Check Websites - Settings and Use Cases

To check web content with the Content Analyzer, you enter the URLs you want to check and adjust a few settings. Here, we describe these settings, and offer some common use cases to show you how to use the Content Analyzer to check your web content.

Settings

SettingSetting Descriptions
Approximate page count

This setting defines approximately how many pages the Content Analyzer imports before stopping the search.

Maximum link depth

The link depth is the distance in links between each URL and a web page.

For example, if you enter 0, the Content Analyzer only checks the specific page that you entered. If you enter 1, the Content Analyzer checks the page that you entered, and any pages that are linked from that page.

If a URL redirects to another URL, the redirection is considered as one level in the link depth. For example, if your starting URL redirects to another URL and you have a depth of 1 configured, the Content Analyzer interprets the redirection as one level and stops following any further links.

Allow pages

You can explicitly define which pages you want to include in the search of the websites you selected. Enter the keywords without a space before or after. Use the pipe symbol | to separate the keywords.

For example, if you want to include all contact and events pages, enter the following:

Example
contact|events

“Allow Pages” works best if the website allows crawling on all directories. Sometimes websites don’t allow crawling on subdomains, so the Content Analyzer can't load the pages.

Deny pages

You can explicitly define which pages you don’t want to include in the search of the websites you selected.

Pages that are denied take precedence over pages that are allowed.

Use Cases

Check an Approximate Number of Pages in a Website

Let’s say you want to review around 20 pages of a website. In this case, follow these steps:

  1. Enter a URL, for example, "https://www.acrolinx.com/", in the URL list box.
  2. Set the Approximate page count to 20.

You can also set the Maximum link depth to a certain number to restrict the search up to a number of links. Note that with Maximum link depth set to 0, the Content Analyzer ignores all links and crawls only the provided URL.

The Approximate page count is a rough number, so the results vary from the number you've entered.

Check a Number of Specific Pages of a Website

Here's what to do if you only want to check specific pages of a website, for example, 5 pages from "https://www.acrolinx.com/":

  1. Enter the 5 URLs in the URL list box.
     
  2. Set the Approximate page count to 1.
    This setting ensures that 1 page per URL is returned.

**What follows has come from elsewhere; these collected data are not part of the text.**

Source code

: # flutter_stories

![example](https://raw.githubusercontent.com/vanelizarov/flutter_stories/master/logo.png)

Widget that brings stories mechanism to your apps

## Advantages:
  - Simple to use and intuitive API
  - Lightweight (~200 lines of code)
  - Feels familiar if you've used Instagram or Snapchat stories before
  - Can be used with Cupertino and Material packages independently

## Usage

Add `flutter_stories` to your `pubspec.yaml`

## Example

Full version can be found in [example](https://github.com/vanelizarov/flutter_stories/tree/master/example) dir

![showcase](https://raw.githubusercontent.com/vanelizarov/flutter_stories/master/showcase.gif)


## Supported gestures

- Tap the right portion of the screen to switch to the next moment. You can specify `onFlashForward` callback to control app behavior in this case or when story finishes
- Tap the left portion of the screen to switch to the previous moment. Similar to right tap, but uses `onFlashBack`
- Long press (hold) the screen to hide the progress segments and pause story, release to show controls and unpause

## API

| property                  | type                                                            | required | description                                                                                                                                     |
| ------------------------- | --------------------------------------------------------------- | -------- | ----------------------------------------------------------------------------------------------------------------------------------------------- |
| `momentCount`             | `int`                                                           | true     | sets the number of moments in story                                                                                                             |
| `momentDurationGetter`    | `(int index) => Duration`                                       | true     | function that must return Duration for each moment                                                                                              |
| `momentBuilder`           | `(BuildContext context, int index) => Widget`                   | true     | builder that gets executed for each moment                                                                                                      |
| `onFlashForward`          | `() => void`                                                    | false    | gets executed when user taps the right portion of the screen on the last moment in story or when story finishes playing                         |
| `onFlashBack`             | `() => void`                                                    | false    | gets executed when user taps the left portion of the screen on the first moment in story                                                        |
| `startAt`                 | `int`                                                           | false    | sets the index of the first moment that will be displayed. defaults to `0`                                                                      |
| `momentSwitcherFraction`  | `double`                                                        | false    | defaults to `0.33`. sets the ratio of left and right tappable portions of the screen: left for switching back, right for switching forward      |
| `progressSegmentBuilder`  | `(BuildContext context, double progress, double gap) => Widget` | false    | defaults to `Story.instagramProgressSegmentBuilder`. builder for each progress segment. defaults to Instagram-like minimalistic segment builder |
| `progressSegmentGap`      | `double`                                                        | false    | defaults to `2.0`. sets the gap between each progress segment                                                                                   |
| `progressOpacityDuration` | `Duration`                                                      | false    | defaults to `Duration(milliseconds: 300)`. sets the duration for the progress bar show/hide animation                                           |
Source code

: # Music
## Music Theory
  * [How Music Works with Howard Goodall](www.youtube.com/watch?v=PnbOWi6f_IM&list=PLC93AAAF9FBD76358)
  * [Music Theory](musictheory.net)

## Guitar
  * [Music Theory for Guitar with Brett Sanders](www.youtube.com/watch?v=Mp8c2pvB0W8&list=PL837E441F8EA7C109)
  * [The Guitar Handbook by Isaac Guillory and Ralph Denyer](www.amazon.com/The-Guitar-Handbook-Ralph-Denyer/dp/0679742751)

  3. Set the Maximum link depth to 0.
    This setting prevents the Content Analyzer from following any links on each page.

The Content Analyzer ignores duplicates, dead links (404), or unreachable links without an error message. So, the result list might not reflect the number of URLs you’ve added.

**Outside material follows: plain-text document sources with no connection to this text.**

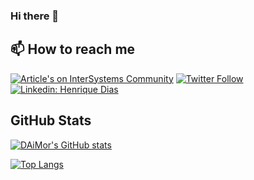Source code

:### Hi there 👋

## 📫 How to reach me

[![Article's on InterSystems Community](https://img.shields.io/badge/My%20Articles-InterSystems%20Community-blue)](https://community.intersystems.com/user/11906/posts?filter=articles)
[![Twitter Follow](https://img.shields.io/twitter/follow/mr_daimor?style=social)](https://twitter.com/mr_daimor)
[![Linkedin: Henrique Dias](https://img.shields.io/badge/-Dmitry%20Maslennikov-blue?style=flat-square&logo=Linkedin&logoColor=white&link=https://www.linkedin.com/in/daimor/)](https://www.linkedin.com/in/daimor/)

## GitHub Stats

[![DAiMor's GitHub stats](https://github-readme-stats.vercel.app/api?username=daimor&count_private=true&show_icons=true)](https://github.com/anuraghazra/github-readme-stats)

[![Top Langs](https://github-readme-stats.vercel.app/api/top-langs/?username=daimor)](https://github.com/anuraghazra/github-readme-stats)

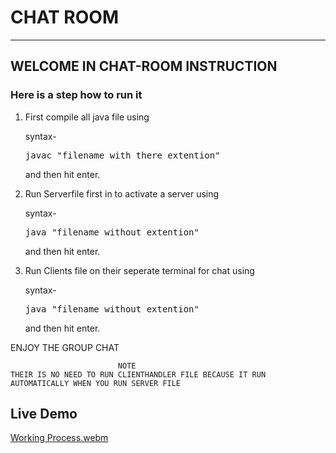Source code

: # CHAT ROOM
_________________________________________________________________________________________________
## WELCOME IN CHAT-ROOM INSTRUCTION
  
### Here is a step how to run it
 
 1. First compile all java file using 
 	
 	syntax-
 		<pre>javac "filename with there extention"</pre>
 	and then hit enter.
 
 2. Run Serverfile first in to activate a server using 
 
 	syntax-
 		<pre>java "filename without extention"</pre>
 	and then hit enter.
 
 3. Run Clients file on their seperate terminal for chat using 
 	
 	syntax-
 		<pre>java "filename without extention"</pre>
 	and then hit enter.
 	
  
ENJOY THE GROUP CHAT
  
                            NOTE
    THEIR IS NO NEED TO RUN CLIENTHANDLER FILE BECAUSE IT RUN AUTOMATICALLY WHEN YOU RUN SERVER FILE

## Live Demo
[Working Process.webm](https://user-images.githubusercontent.com/74202760/232324577-87d71281-f258-43b6-9f36-2cf9d4f71989.webm)
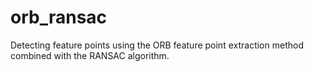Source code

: # orb_ransac
Detecting feature points using the ORB feature point extraction method combined with the RANSAC algorithm.
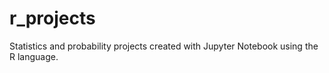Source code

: # r_projects
Statistics and probability projects created with Jupyter Notebook using the R language. 
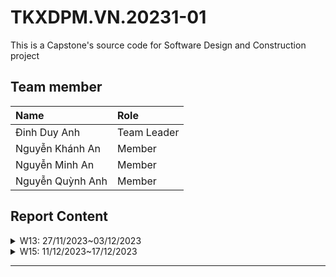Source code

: # TKXDPM.VN.20231-01

This is a Capstone's source code for Software Design and Construction project

## Team member

| Name              | Role        |
| :---------------  | :---------- |
| Đinh Duy Anh      | Team Leader |
| Nguyễn Khánh An   | Member      |
| Nguyễn Minh An    | Member      |
| Nguyễn Quỳnh Anh  | Member      |

## Report Content
<div>
<details>
  <summary>W13: 27/11/2023~03/12/2023</summary>
<br>
<details>
<summary>Đinh Duy Anh</summary>
<br>
- Assigned tasks:
  - Check Coupling in SubSystem,utils,views

- Implementation details:
  - Pull Request(s): https://github.com/duyanh20200013/TKXDPM.KHMT.20231-01/pull/1
</details>

<details>
<summary>Nguyễn Minh An</summary>
<br>

- Assigned tasks: add coupling for entity, controller and subsystem

- Implementation details:
  - Pull Request(s): https://github.com/duyanh20200013/TKXDPM.KHMT.20231-01/pull/2
  - Specific implementation details:
    - Describe specific in detail what you did last week
    - You can attach images if you want
</details>
</div>

<div>
<details>
  <summary>W15: 11/12/2023~17/12/2023</summary>
<br>
<details>
<summary>Nguyễn Minh An</summary>
<br>

- Assigned tasks: add coupling for entity, controller and subsystem

- Implementation details:
  - Pull Request(s): https://github.com/duyanh20200013/TKXDPM.KHMT.20231-01/pull/4
  - Specific implementation details:
    - Describe specific in detail what you did last week
    - You can attach images if you want
</details>
</div>

---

Check Pages from a Website with or Without a Specific Expression in the URL

Let's say you only want to check URLs with a certain expression. For example, you’re only interested in the Acrolinx blog.

The expression should be in the URL and not in the domain name.


To search for these pages, follow these steps:

  1. Enter "https://www.acrolinx.com/" in the URL list box.
  2. Enter "blog" in the Allow pages field.
  3. Set the Approximate page count to (unless you want to restrict the results).

If you want to check a website specifically without the word "blog" in the URL, you can enter "blog" in the Deny pages option. The Content Analyzer loads all pages that don’t have the word "blog" in the URL.

 “Allow Pages” works best if the website allows crawling on all directories. Sometimes websites don’t allow crawling on subdomains, so the Content Analyzer can’t load the pages.